● ASSIGNED TASK: Set down, exactly and only, everything from the line containing "- Multi-stage builds" down to the line containing "Two embedded subgroups centralize each other." in the data below; the pictures are not part of the copy.

● EXERCISE DATA:
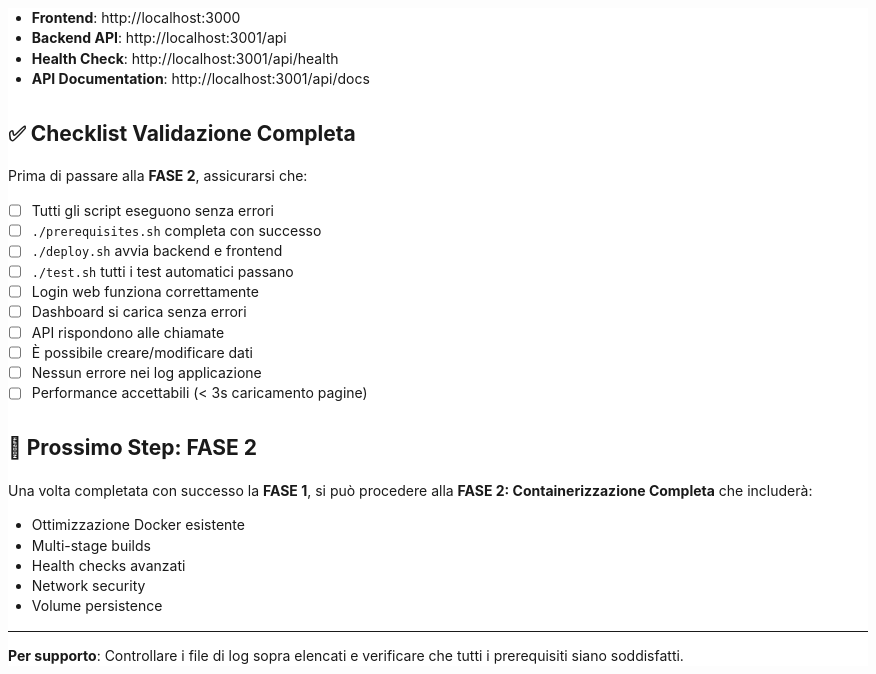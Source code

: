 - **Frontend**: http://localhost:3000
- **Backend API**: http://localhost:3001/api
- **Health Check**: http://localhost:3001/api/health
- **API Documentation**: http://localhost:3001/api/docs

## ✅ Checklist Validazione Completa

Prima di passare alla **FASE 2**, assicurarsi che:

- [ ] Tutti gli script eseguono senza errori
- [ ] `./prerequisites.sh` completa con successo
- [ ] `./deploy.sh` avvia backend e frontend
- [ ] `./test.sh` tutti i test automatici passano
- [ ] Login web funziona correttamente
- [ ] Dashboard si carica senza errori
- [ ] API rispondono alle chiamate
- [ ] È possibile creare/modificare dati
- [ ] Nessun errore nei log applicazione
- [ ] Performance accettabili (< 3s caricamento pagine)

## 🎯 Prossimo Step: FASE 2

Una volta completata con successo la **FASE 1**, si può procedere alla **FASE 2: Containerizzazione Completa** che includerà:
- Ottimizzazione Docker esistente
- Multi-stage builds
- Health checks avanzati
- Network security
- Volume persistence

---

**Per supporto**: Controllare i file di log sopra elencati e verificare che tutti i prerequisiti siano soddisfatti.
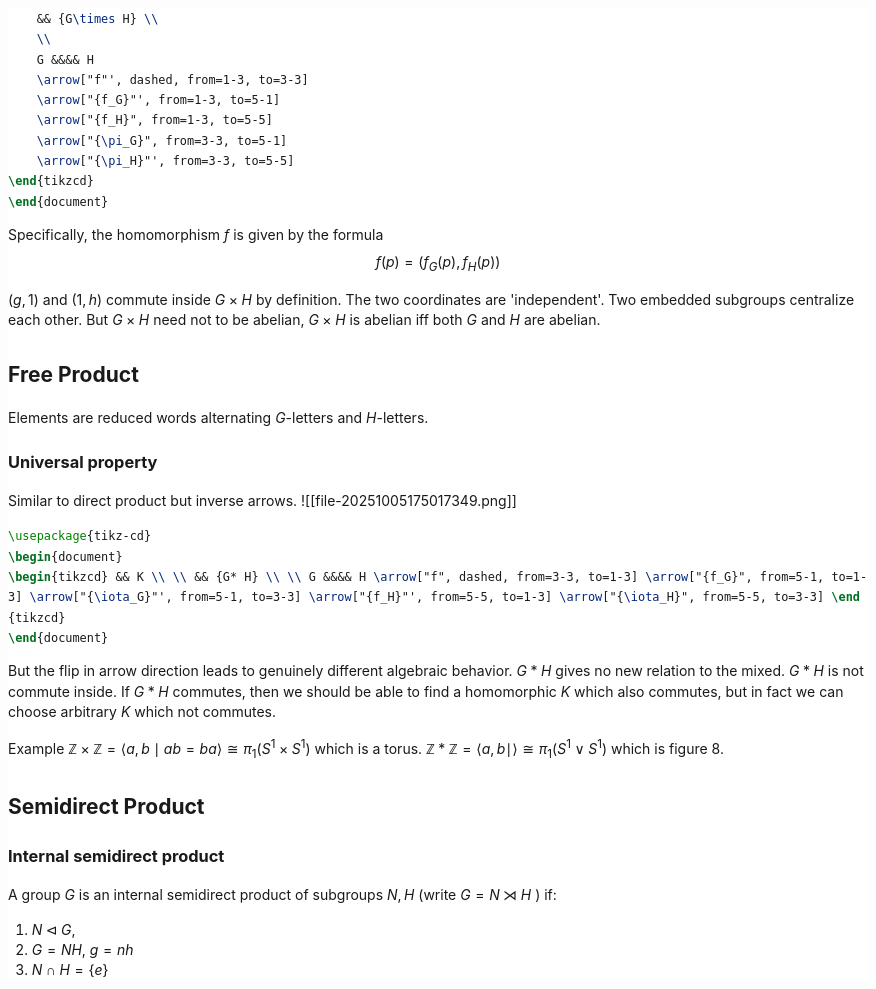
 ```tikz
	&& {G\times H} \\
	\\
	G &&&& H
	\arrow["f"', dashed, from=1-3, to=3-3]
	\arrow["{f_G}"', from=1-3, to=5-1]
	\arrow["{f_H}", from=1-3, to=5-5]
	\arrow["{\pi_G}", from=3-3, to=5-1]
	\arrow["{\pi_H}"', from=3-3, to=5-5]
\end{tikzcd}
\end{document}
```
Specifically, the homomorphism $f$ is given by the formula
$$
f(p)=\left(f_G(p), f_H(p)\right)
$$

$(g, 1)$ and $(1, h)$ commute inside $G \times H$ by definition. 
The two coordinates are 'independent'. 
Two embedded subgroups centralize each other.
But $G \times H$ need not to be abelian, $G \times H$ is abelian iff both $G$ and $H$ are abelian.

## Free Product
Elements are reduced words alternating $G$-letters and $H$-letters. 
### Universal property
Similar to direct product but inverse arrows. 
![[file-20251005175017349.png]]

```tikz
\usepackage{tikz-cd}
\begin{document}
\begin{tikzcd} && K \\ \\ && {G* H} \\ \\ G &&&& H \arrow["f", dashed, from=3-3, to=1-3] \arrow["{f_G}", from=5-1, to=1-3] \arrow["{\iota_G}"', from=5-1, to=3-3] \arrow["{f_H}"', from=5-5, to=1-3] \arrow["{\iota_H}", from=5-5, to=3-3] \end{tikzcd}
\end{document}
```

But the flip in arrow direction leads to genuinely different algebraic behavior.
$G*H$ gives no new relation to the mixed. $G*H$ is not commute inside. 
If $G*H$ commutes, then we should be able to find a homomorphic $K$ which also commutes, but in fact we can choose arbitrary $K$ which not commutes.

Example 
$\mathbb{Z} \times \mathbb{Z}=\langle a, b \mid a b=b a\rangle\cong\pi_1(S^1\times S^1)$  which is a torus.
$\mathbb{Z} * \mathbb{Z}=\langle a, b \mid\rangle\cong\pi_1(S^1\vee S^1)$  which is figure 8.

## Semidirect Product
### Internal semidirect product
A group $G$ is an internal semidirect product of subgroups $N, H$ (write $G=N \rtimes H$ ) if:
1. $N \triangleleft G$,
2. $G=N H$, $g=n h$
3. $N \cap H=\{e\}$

* * *

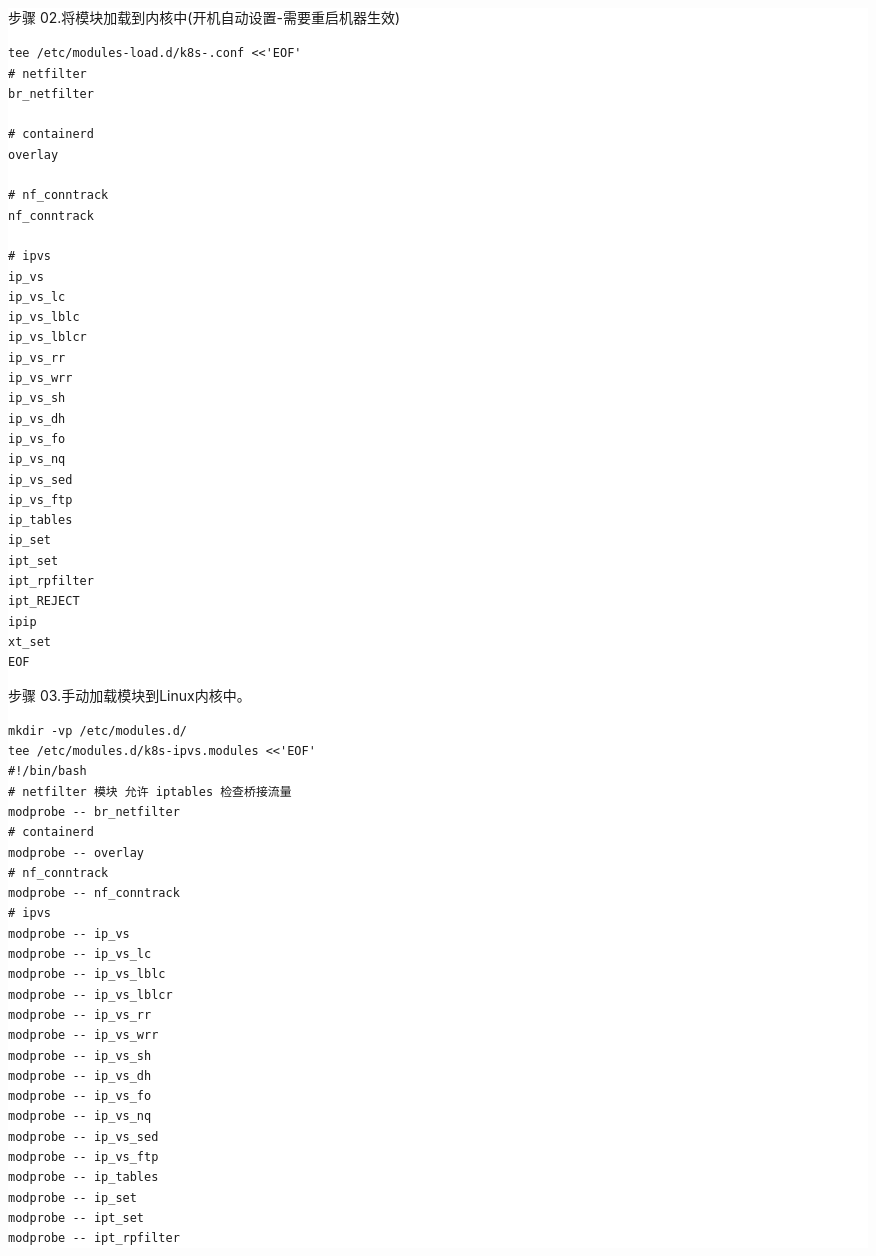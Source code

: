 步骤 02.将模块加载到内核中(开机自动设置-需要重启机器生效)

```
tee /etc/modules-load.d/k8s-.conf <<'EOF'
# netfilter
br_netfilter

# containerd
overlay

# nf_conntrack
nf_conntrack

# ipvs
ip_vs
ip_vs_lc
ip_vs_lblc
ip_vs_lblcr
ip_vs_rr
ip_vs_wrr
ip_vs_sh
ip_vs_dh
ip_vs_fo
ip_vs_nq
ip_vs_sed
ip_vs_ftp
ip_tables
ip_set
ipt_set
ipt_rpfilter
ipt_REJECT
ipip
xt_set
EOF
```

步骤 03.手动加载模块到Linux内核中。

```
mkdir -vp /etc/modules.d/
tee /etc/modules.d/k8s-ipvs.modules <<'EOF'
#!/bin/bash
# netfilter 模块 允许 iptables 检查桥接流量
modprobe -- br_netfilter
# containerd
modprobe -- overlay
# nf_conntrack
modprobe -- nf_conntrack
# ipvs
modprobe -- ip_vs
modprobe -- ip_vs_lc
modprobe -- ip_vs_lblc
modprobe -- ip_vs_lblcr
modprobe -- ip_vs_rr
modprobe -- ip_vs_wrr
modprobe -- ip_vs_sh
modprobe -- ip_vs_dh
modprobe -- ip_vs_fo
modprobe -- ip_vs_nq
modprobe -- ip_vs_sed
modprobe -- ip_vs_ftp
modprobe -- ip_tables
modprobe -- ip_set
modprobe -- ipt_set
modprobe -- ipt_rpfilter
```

● ANSWER SPACE:
- Multi-stage builds
- Health checks avanzati
- Network security
- Volume persistence

---

**Per supporto**: Controllare i file di log sopra elencati e verificare che tutti i prerequisiti siano soddisfatti.
 ```tikz
	&& {G\times H} \\
	\\
	G &&&& H
	\arrow["f"', dashed, from=1-3, to=3-3]
	\arrow["{f_G}"', from=1-3, to=5-1]
	\arrow["{f_H}", from=1-3, to=5-5]
	\arrow["{\pi_G}", from=3-3, to=5-1]
	\arrow["{\pi_H}"', from=3-3, to=5-5]
\end{tikzcd}
\end{document}
```
Specifically, the homomorphism $f$ is given by the formula
$$
f(p)=\left(f_G(p), f_H(p)\right)
$$

$(g, 1)$ and $(1, h)$ commute inside $G \times H$ by definition. 
The two coordinates are 'independent'. 
Two embedded subgroups centralize each other.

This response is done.